What you should do:
Drop the pictures, then repeat every record exactly as it stands.

[[ Provided entries, beginning ]]

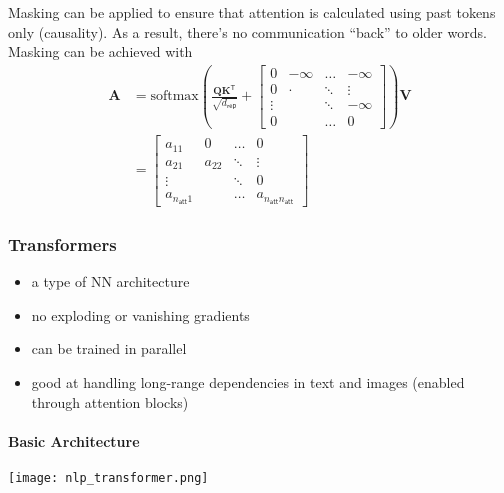 Masking can be applied to ensure that attention is calculated using past tokens only (causality). As a result, there's no communication ``back'' to older words.
Masking can be achieved with
\noindent\begin{align*}
    \mathbf{A} & = \mathrm{softmax}\left(\frac{\mathbf{QK}^{\mathsf{T}}}{\sqrt{d_{\mathsf{rep}}}}+
    \begin{bmatrix}
        0      & -\infty & \hdots & -\infty \\
        0      & \cdot   & \ddots & \vdots  \\
        \vdots &         & \ddots & -\infty \\
        0      &         & \hdots & 0
    \end{bmatrix}
    \right)\mathbf{V}                                                                                                      \\
               & =  \begin{bmatrix}
                        a_{11}                & 0      & \hdots & 0                                    \\
                        a_{21}                & a_{22} & \ddots & \vdots                               \\
                        \vdots                &        & \ddots & 0                                    \\
                        a_{n_{\mathsf{att}}1} &        & \hdots & a_{n_{\mathsf{att}}n_{\mathsf{att}}}
                    \end{bmatrix}
\end{align*}

\subsubsection{Transformers}
\begin{itemize}
    \item a type of NN architecture
    \item no exploding or vanishing gradients
    \item can be trained in parallel
    \item good at handling long-range dependencies in text and images (enabled through attention blocks)
\end{itemize}
\paragraph{Basic Architecture}
\begin{center}
    \texttt{[image: nlp\_transformer.png]}
\end{center}

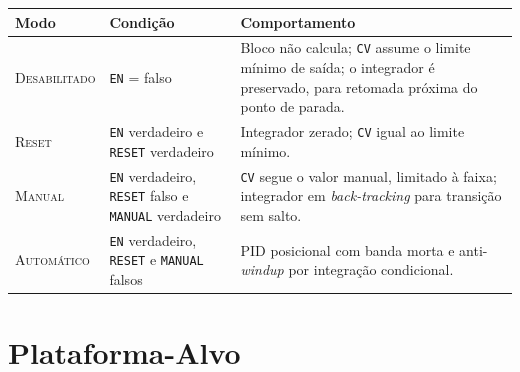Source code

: \begin{quadrofixo}
    \centering
    \begin{tabular}{|l|p{4.6cm}|p{7.2cm}|}
        \hline
        Modo & Condição & Comportamento \\
        \hline
        \textsc{Desabilitado} & \texttt{EN} = falso & Bloco não calcula; \texttt{CV} assume o limite mínimo de saída; o integrador é preservado, para retomada próxima do ponto de parada. \\
        \hline
        \textsc{Reset} & \texttt{EN} verdadeiro e \texttt{RESET} verdadeiro & Integrador zerado; \texttt{CV} igual ao limite mínimo. \\
        \hline
        \textsc{Manual} & \texttt{EN} verdadeiro, \texttt{RESET} falso e \texttt{MANUAL} verdadeiro & \texttt{CV} segue o valor manual, limitado à faixa; integrador em \textit{back-tracking} para transição sem salto. \\
        \hline
        \textsc{Automático} & \texttt{EN} verdadeiro, \texttt{RESET} e \texttt{MANUAL} falsos & PID posicional com banda morta e anti-\textit{windup} por integração condicional. \\
        \hline
    \end{tabular}

    \label{qua:estados-pid}
\end{quadrofixo}


\section{Plataforma-Alvo}
\label{sec:plataforma-alvo}

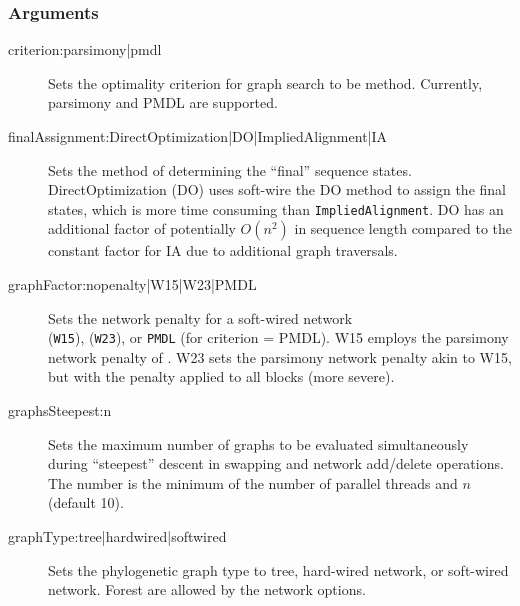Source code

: 	\subsubsection{Arguments}
		\begin{description}
			
			\item[criterion:parsimony|pmdl] Sets the optimality criterion for graph search to be 
			method. Currently, parsimony and PMDL \citep{WheelerandVaron2022} are supported.
			
			\item[finalAssignment:DirectOptimization|DO|ImpliedAlignment|IA] Sets the method 
			of determining the ``final'' sequence states. DirectOptimization (DO) uses soft-wire the DO 
			method to assign the final states, which is more time consuming than \texttt{ImpliedAlignment}. 
			DO has an additional factor of potentially $O(n^2)$ in sequence length compared 
			to the constant factor for IA due to additional graph traversals.
			
			\item[graphFactor:nopenalty|W15|W23|PMDL] Sets the network penalty for a soft-wired network\\ 
			(\texttt{W15}),  (\texttt{W23}), or \texttt{PMDL} (for criterion = PMDL). W15 employs the
			parsimony network penalty of \cite{Wheeler2015}. W23 sets the parsimony network penalty akin to
			W15, but with the penalty applied to all blocks (more severe).
			
			\item[graphsSteepest:n] Sets the maximum number of graphs to be evaluated 
			simultaneously during ``steepest'' descent in swapping and network add/delete operations. 
			The number is the minimum of the number of parallel threads and $n$ (default 10).
			
			\item[graphType:tree|hardwired|softwired] Sets the phylogenetic graph type to tree, 
			hard-wired network, or soft-wired network. Forest are allowed by the network options.
			

\end{description}
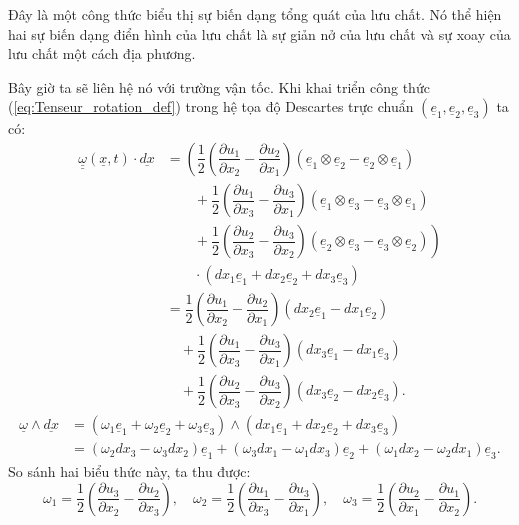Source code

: \documentclass[../../../main.tex]{subfiles}
\begin{document}
	Đây là một công thức biểu thị sự biến dạng tổng quát của lưu chất. Nó thể hiện hai sự biến dạng điển hình của lưu chất là sự giản nở của lưu chất và sự xoay của lưu chất một cách địa phương.
	
	Bây giờ ta sẽ liên hệ nó với trường vận tốc. Khi khai triển công thức (\ref{eq:Tenseur_rotation_def}) trong hệ tọa độ Descartes trực chuẩn $(\underline{e}_1,\underline{e}_2,\underline{e}_3)$ ta có:
		\[
			\begin{aligned}
				\underline{\underline{\omega}}\left(\underline{x},t\right)\cdot\underline{dx}&=\left(\dfrac{1}{2}\left(\dfrac{\partial u_1}{\partial x_2}-\dfrac{\partial u_2}{\partial x_1}\right)\left(\underline{e}_1\otimes\underline{e}_2-\underline{e}_2\otimes\underline{e}_1\right)\right.\\
				&\qquad+\dfrac{1}{2}\left(\dfrac{\partial u_1}{\partial x_3}-\dfrac{\partial u_3}{\partial x_1}\right)\left(\underline{e}_1\otimes\underline{e}_3-\underline{e}_3\otimes\underline{e}_1\right)\\
				&\left.\qquad+\dfrac{1}{2}\left(\dfrac{\partial u_2}{\partial x_3}-\dfrac{\partial u_3}{\partial x_2}\right)\left(\underline{e}_2\otimes\underline{e}_3-\underline{e}_3\otimes\underline{e}_2\right)\right)\\
				&\qquad\cdot\left(dx_1\underline{e}_1+dx_2\underline{e}_2+dx_3\underline{e}_3\right)\\
				&=\dfrac{1}{2}\left(\dfrac{\partial u_1}{\partial x_2}-\dfrac{\partial u_2}{\partial x_1}\right)\left(dx_2\underline{e}_1-dx_1\underline{e}_2\right)\\
				&\quad+\dfrac{1}{2}\left(\dfrac{\partial u_1}{\partial x_3}-\dfrac{\partial u_3}{\partial x_1}\right)\left(dx_3\underline{e}_1-dx_1\underline{e}_3\right)\\
				&\quad+\dfrac{1}{2}\left(\dfrac{\partial u_2}{\partial x_3}-\dfrac{\partial u_3}{\partial x_2}\right)\left(dx_3\underline{e}_2-dx_2\underline{e}_3\right).
			\end{aligned}
		\]
		\[
			\begin{aligned}
				\underline{\omega}\wedge\underline{dx}&=\left(\omega_1\underline{e}_1+\omega_2\underline{e}_2+\omega_3\underline{e}_3\right)\wedge\left(dx_1\underline{e}_1+dx_2\underline{e}_2+dx_3\underline{e}_3\right)\\
				&=\left(\omega_2dx_3-\omega_3dx_2\right)\underline{e}_1+\left(\omega_3dx_1-\omega_1dx_3\right)\underline{e}_2+\left(\omega_1dx_2-\omega_2dx_1\right)\underline{e}_3.
			\end{aligned}
		\]
	So sánh hai biểu thức này, ta thu được:
		\[
			\omega_1=\dfrac{1}{2}\left(\dfrac{\partial u_3}{\partial x_2}-\dfrac{\partial u_2}{\partial x_3}\right),\quad\omega_2=\dfrac{1}{2}\left(\dfrac{\partial u_1}{\partial x_3}-\dfrac{\partial u_3}{\partial x_1}\right),\quad\omega_3=\dfrac{1}{2}\left(\dfrac{\partial u_2}{\partial x_1}-\dfrac{\partial u_1}{\partial x_2}\right).
		\]
\end{document}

[[ Provided entries, end ]]

Task response:
 Masking can be applied to ensure that attention is calculated using past tokens only (causality). As a result, there's no communication ``back'' to older words.
Masking can be achieved with
\noindent\begin{align*}
    \mathbf{A} & = \mathrm{softmax}\left(\frac{\mathbf{QK}^{\mathsf{T}}}{\sqrt{d_{\mathsf{rep}}}}+
    \begin{bmatrix}
        0      & -\infty & \hdots & -\infty \\
        0      & \cdot   & \ddots & \vdots  \\
        \vdots &         & \ddots & -\infty \\
        0      &         & \hdots & 0
    \end{bmatrix}
    \right)\mathbf{V}                                                                                                      \\
               & =  \begin{bmatrix}
                        a_{11}                & 0      & \hdots & 0                                    \\
                        a_{21}                & a_{22} & \ddots & \vdots                               \\
                        \vdots                &        & \ddots & 0                                    \\
                        a_{n_{\mathsf{att}}1} &        & \hdots & a_{n_{\mathsf{att}}n_{\mathsf{att}}}
                    \end{bmatrix}
\end{align*}

\subsubsection{Transformers}
\begin{itemize}
    \item a type of NN architecture
    \item no exploding or vanishing gradients
    \item can be trained in parallel
    \item good at handling long-range dependencies in text and images (enabled through attention blocks)
\end{itemize}
\paragraph{Basic Architecture}
\begin{center}
    \texttt{[image: nlp\_transformer.png]}
\end{center}

Source code

: \begin{quadrofixo}
    \centering
    \begin{tabular}{|l|p{4.6cm}|p{7.2cm}|}
        \hline
        Modo & Condição & Comportamento \\
        \hline
        \textsc{Desabilitado} & \texttt{EN} = falso & Bloco não calcula; \texttt{CV} assume o limite mínimo de saída; o integrador é preservado, para retomada próxima do ponto de parada. \\
        \hline
        \textsc{Reset} & \texttt{EN} verdadeiro e \texttt{RESET} verdadeiro & Integrador zerado; \texttt{CV} igual ao limite mínimo. \\
        \hline
        \textsc{Manual} & \texttt{EN} verdadeiro, \texttt{RESET} falso e \texttt{MANUAL} verdadeiro & \texttt{CV} segue o valor manual, limitado à faixa; integrador em \textit{back-tracking} para transição sem salto. \\
        \hline
        \textsc{Automático} & \texttt{EN} verdadeiro, \texttt{RESET} e \texttt{MANUAL} falsos & PID posicional com banda morta e anti-\textit{windup} por integração condicional. \\
        \hline
    \end{tabular}

    \label{qua:estados-pid}
\end{quadrofixo}


\section{Plataforma-Alvo}
\label{sec:plataforma-alvo}

Source code

: 	\subsubsection{Arguments}
		\begin{description}
			
			\item[criterion:parsimony|pmdl] Sets the optimality criterion for graph search to be 
			method. Currently, parsimony and PMDL \citep{WheelerandVaron2022} are supported.
			
			\item[finalAssignment:DirectOptimization|DO|ImpliedAlignment|IA] Sets the method 
			of determining the ``final'' sequence states. DirectOptimization (DO) uses soft-wire the DO 
			method to assign the final states, which is more time consuming than \texttt{ImpliedAlignment}. 
			DO has an additional factor of potentially $O(n^2)$ in sequence length compared 
			to the constant factor for IA due to additional graph traversals.
			
			\item[graphFactor:nopenalty|W15|W23|PMDL] Sets the network penalty for a soft-wired network\\ 
			(\texttt{W15}),  (\texttt{W23}), or \texttt{PMDL} (for criterion = PMDL). W15 employs the
			parsimony network penalty of \cite{Wheeler2015}. W23 sets the parsimony network penalty akin to
			W15, but with the penalty applied to all blocks (more severe).
			
			\item[graphsSteepest:n] Sets the maximum number of graphs to be evaluated 
			simultaneously during ``steepest'' descent in swapping and network add/delete operations. 
			The number is the minimum of the number of parallel threads and $n$ (default 10).
			
			\item[graphType:tree|hardwired|softwired] Sets the phylogenetic graph type to tree, 
			hard-wired network, or soft-wired network. Forest are allowed by the network options.
			

\end{description}
Source code

: \documentclass[../../../main.tex]{subfiles}
\begin{document}
	Đây là một công thức biểu thị sự biến dạng tổng quát của lưu chất. Nó thể hiện hai sự biến dạng điển hình của lưu chất là sự giản nở của lưu chất và sự xoay của lưu chất một cách địa phương.
	
	Bây giờ ta sẽ liên hệ nó với trường vận tốc. Khi khai triển công thức (\ref{eq:Tenseur_rotation_def}) trong hệ tọa độ Descartes trực chuẩn $(\underline{e}_1,\underline{e}_2,\underline{e}_3)$ ta có:
		\[
			\begin{aligned}
				\underline{\underline{\omega}}\left(\underline{x},t\right)\cdot\underline{dx}&=\left(\dfrac{1}{2}\left(\dfrac{\partial u_1}{\partial x_2}-\dfrac{\partial u_2}{\partial x_1}\right)\left(\underline{e}_1\otimes\underline{e}_2-\underline{e}_2\otimes\underline{e}_1\right)\right.\\
				&\qquad+\dfrac{1}{2}\left(\dfrac{\partial u_1}{\partial x_3}-\dfrac{\partial u_3}{\partial x_1}\right)\left(\underline{e}_1\otimes\underline{e}_3-\underline{e}_3\otimes\underline{e}_1\right)\\
				&\left.\qquad+\dfrac{1}{2}\left(\dfrac{\partial u_2}{\partial x_3}-\dfrac{\partial u_3}{\partial x_2}\right)\left(\underline{e}_2\otimes\underline{e}_3-\underline{e}_3\otimes\underline{e}_2\right)\right)\\
				&\qquad\cdot\left(dx_1\underline{e}_1+dx_2\underline{e}_2+dx_3\underline{e}_3\right)\\
				&=\dfrac{1}{2}\left(\dfrac{\partial u_1}{\partial x_2}-\dfrac{\partial u_2}{\partial x_1}\right)\left(dx_2\underline{e}_1-dx_1\underline{e}_2\right)\\
				&\quad+\dfrac{1}{2}\left(\dfrac{\partial u_1}{\partial x_3}-\dfrac{\partial u_3}{\partial x_1}\right)\left(dx_3\underline{e}_1-dx_1\underline{e}_3\right)\\
				&\quad+\dfrac{1}{2}\left(\dfrac{\partial u_2}{\partial x_3}-\dfrac{\partial u_3}{\partial x_2}\right)\left(dx_3\underline{e}_2-dx_2\underline{e}_3\right).
			\end{aligned}
		\]
		\[
			\begin{aligned}
				\underline{\omega}\wedge\underline{dx}&=\left(\omega_1\underline{e}_1+\omega_2\underline{e}_2+\omega_3\underline{e}_3\right)\wedge\left(dx_1\underline{e}_1+dx_2\underline{e}_2+dx_3\underline{e}_3\right)\\
				&=\left(\omega_2dx_3-\omega_3dx_2\right)\underline{e}_1+\left(\omega_3dx_1-\omega_1dx_3\right)\underline{e}_2+\left(\omega_1dx_2-\omega_2dx_1\right)\underline{e}_3.
			\end{aligned}
		\]
	So sánh hai biểu thức này, ta thu được:
		\[
			\omega_1=\dfrac{1}{2}\left(\dfrac{\partial u_3}{\partial x_2}-\dfrac{\partial u_2}{\partial x_3}\right),\quad\omega_2=\dfrac{1}{2}\left(\dfrac{\partial u_1}{\partial x_3}-\dfrac{\partial u_3}{\partial x_1}\right),\quad\omega_3=\dfrac{1}{2}\left(\dfrac{\partial u_2}{\partial x_1}-\dfrac{\partial u_1}{\partial x_2}\right).
		\]
\end{document}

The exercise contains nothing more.